Cornell University (CU) is the Land Grant University for the Cornell Cooperative Extension system (CCE). The state-level focus is on research, while the county-level focuses on implementing research-based education. A unique characteristic of the NYS CCE system is that CCE-County Associations are stand-alone 501c3 nonprofits that respond to local needs. Historically, the relationship between CU and CCE-County Associations has played out with CU being the go-to for the latest research and County Associations helping to connect participants to university research projects. However, this approach has been piecemeal, thereby inhibiting the establishment of long-term research objectives. Additionally, these aspects of the relationships are limited by time, funding, and our individual needs.

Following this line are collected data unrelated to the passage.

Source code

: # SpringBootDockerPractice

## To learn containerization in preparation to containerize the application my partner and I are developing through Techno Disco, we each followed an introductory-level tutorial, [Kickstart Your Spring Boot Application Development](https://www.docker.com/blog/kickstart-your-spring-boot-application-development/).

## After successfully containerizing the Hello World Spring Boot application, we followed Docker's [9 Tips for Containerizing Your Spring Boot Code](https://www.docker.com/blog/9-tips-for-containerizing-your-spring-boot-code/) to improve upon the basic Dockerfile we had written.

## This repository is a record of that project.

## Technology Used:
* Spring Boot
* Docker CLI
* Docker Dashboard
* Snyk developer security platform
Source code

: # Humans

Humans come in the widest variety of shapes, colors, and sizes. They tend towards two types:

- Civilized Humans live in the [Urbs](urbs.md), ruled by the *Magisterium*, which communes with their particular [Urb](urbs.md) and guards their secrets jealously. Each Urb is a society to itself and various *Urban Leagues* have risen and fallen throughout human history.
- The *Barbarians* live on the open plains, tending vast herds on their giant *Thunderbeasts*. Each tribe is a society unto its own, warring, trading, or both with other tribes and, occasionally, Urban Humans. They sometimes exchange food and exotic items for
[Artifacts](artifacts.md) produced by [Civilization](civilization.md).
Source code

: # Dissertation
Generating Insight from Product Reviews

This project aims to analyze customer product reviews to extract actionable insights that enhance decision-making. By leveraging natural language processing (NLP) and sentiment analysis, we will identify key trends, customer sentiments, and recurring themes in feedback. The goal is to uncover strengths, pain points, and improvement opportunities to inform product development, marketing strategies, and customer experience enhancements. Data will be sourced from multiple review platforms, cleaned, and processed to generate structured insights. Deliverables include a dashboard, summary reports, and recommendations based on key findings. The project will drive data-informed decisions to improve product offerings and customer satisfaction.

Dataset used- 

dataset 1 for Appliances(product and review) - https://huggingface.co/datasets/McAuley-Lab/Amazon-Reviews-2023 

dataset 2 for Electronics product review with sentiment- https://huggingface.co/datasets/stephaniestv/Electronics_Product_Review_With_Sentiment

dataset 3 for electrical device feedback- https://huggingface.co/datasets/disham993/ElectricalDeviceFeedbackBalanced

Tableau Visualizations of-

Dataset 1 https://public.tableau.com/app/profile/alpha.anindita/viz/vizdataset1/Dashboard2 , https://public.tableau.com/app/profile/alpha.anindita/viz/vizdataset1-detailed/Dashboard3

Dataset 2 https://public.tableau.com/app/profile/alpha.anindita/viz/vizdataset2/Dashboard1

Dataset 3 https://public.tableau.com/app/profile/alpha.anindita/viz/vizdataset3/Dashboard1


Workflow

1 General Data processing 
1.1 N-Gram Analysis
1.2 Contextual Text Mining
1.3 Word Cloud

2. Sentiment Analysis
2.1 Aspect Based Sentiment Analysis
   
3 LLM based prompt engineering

The Institutional Challenge Grant: Our Experience

The Institutional Challenge Grant from the William T. Grant Foundation has allowed us to transform how we work together. A unique component of our partnership is that input from all involved is equally valued. The trust we’ve developed through this way of collaborating has strengthened our ability to tackle considerable challenges and respond to local needs. We utilize our strengths to see on the ground impacts and influence research.

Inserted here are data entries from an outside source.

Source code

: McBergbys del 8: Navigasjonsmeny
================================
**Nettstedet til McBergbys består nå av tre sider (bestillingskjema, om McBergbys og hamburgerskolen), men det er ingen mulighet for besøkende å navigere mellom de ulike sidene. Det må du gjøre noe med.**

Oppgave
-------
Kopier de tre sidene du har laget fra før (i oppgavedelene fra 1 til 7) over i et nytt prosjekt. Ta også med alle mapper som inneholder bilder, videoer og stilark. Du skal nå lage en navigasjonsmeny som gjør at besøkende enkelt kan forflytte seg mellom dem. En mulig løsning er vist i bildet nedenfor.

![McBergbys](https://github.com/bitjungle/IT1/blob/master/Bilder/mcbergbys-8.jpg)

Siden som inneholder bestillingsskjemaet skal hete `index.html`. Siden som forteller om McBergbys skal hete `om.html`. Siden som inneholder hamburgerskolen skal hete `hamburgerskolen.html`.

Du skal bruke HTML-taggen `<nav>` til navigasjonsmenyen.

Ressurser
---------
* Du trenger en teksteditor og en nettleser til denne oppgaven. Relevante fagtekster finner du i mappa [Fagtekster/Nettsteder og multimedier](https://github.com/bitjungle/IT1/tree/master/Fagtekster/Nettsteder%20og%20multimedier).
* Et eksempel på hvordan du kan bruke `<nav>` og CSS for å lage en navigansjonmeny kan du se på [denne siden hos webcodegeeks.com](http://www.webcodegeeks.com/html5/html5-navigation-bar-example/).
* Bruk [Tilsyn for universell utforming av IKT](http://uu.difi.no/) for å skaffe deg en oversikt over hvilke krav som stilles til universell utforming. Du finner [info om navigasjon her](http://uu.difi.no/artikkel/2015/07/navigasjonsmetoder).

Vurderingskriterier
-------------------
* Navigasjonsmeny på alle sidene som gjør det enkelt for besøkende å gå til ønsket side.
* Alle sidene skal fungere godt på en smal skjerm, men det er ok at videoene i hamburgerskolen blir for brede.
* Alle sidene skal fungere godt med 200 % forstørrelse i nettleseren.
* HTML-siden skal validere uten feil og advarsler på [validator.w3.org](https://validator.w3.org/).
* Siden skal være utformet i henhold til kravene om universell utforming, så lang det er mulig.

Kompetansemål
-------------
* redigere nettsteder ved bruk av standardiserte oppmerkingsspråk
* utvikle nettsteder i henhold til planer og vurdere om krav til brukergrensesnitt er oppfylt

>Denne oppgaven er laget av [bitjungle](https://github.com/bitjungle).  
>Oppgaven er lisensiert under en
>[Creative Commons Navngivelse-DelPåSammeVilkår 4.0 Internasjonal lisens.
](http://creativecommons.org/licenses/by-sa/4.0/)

At the outset of the work that we proposed for the Institutional Challenge Grant, we had daily communication with our partners from Cornell. Now, in addition to frequent check-ins, we hold monthly team meetings that are essential to preserving the collaborative campus/county relationship and keeping us from working in our traditional silos. This way of working together has been productive: In the first year of implementation, we planned and led two Community Café Conversations to increase collaboration and assess gaps in services for families facing the opioid epidemic, an issue that no single entity can solve. Who to invite, how to promote the event, and what questions to ask were all decided together. The well-established relationships our staff have in the community, including with the Department of Social Services and the Family Treatment Court, as well as with agencies providing services for addiction, recovery, and mental health issues, has been helpful in bringing people together and connecting the public to the valuable knowledge borne from our work. What’s more, it’s clear from these community café conversations that there is a desire to increase the cross-agency collaboration among stakeholders regarding the issues that our partnership is addressing.

Keys to Making it Work

  • Nonprofits, public agencies need be brought in as equal partners;
  • Nonprofits, public agencies need to feel valued and essential to furthering the work;
  • Check-in consistently and regularly;
  • Recognized solutions are not “one-size fits all”, context and flexibility are everything;
  • Create a welcoming environment between partners; and
  • Engage many partners to make it happen.

Overall, the Institutional Challenge Grant, and, more broadly, our partnership with Cornell, supports our ability to be a conduit for researchers to create relationships with community partners in order to increase the level of service and strengthen the community as a whole.